Using Adler's method (Adler, 1973), chemotaxis response was higher by 12- and 17-fold in the suspended cells for L-serine and citrate, respectively (Figure 4). Interestingly, a chemotaxis-related gene cluster (PAO176, PAO177, PAO178 and PAO179) was repressed in the biofilm cells between 2- and 2.6-fold. In the study by Southey-Pillig et al. (2005), the gene product of PAO180, a probable chemotaxis transducer, was identified to be induced in a late matured P. aeruginosa biofilm. Chemotaxis genes were also induced in P. aeruginosa biofilms in other studies (Waite et al., 2005). In this study, the increased chemotaxis response in the suspended cells corresponds to the absence of nutrients in the bulk liquid in comparison to the increased concentration of organics and electrolytes in the polarized layer near the membrane surface. Also, this phenotype supports the induction of chemotaxis genes in the suspended cells in the RO unit (Table 2). The repression of chemotaxis genes in a biofilm of P. aeruginosa on RO membranes is additional evidence for the unique pattern of gene expression in RO biofilms, typical of most cases in practice, when nutrients are limiting cell growth. The chemotaxis response of the suspended cells is suggested here to enhance biofouling by cells swimming toward the membrane surface in addition to cell deposition on the membrane due to permeate flux.

Figure 4
figure 4

A 1 h chemotaxis response toward L-serine and citrate of suspended and biofilm P. aeruginosa cells isolated from the reverse osmosis (RO) unit. Cells were washed with secondary effluent growth media, without the carbon source. Chemotaxis response ratio was determined as the ratio of the number of the cells in the capillaries with the chemo-attractant divided by the number of cells in the absence of the chemo-attractant.
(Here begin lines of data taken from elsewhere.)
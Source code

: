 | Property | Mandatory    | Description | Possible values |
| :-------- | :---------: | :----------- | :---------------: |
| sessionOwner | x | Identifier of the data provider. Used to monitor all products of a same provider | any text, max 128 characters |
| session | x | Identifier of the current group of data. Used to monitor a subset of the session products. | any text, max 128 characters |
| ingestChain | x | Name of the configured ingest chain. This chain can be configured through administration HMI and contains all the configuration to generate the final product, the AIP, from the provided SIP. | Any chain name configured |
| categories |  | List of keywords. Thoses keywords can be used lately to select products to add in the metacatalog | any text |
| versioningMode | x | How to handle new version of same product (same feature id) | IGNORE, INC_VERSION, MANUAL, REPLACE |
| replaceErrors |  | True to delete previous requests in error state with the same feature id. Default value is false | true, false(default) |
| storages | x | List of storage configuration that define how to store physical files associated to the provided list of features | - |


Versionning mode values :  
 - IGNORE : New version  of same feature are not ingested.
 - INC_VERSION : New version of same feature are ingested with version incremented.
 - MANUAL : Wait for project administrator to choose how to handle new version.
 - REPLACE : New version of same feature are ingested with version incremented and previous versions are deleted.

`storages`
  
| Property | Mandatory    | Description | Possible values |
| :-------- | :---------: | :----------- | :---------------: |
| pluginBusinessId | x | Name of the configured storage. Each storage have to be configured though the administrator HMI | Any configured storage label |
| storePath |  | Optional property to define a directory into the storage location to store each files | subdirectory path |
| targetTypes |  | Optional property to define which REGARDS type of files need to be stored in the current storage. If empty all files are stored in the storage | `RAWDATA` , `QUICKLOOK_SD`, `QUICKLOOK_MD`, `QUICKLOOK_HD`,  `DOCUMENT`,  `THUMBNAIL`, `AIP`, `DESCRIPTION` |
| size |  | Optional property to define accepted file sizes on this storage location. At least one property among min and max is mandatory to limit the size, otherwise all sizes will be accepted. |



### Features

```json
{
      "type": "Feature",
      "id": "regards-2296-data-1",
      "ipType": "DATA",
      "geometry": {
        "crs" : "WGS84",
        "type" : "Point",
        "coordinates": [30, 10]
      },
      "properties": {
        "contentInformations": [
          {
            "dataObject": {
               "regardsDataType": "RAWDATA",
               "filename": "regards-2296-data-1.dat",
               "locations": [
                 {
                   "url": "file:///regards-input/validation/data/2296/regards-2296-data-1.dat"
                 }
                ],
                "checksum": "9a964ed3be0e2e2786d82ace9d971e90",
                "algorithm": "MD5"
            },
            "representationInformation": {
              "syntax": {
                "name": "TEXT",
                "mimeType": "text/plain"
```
In conclusion, the recently proposed ‘biofilm-enhanced concentration polarization’ phenomenon (Herzberg and Elimelech, 2007) is shown here to affect major genetic traits in the biofouling layer of RO membranes using a model strain. Under limited access to a carbon source in the bulk liquid, faster growing cells were observed in the biofilm layer close to the membrane surface. We present the first DNA microarray data on biofilms comprising faster growing cells in comparison to the suspended culture. Genes previously reported to be induced in laboratory P. aeruginosa biofilms were repressed in the RO biofilm. The repression of genes related to stress, adaptation, chemotaxis and resistance to antimicrobial agents in the RO biofilm cells raises the same question recently reported by Mikkelsen et al. (2007): Which physiological changes in biofilm cells relate to the aggregated mode of cell growth (or ‘biofilm lifestyle’), and which are attributed to changes in environmental conditions (such as concentration polarization of nutrients adjacent to the RO membrane surface)?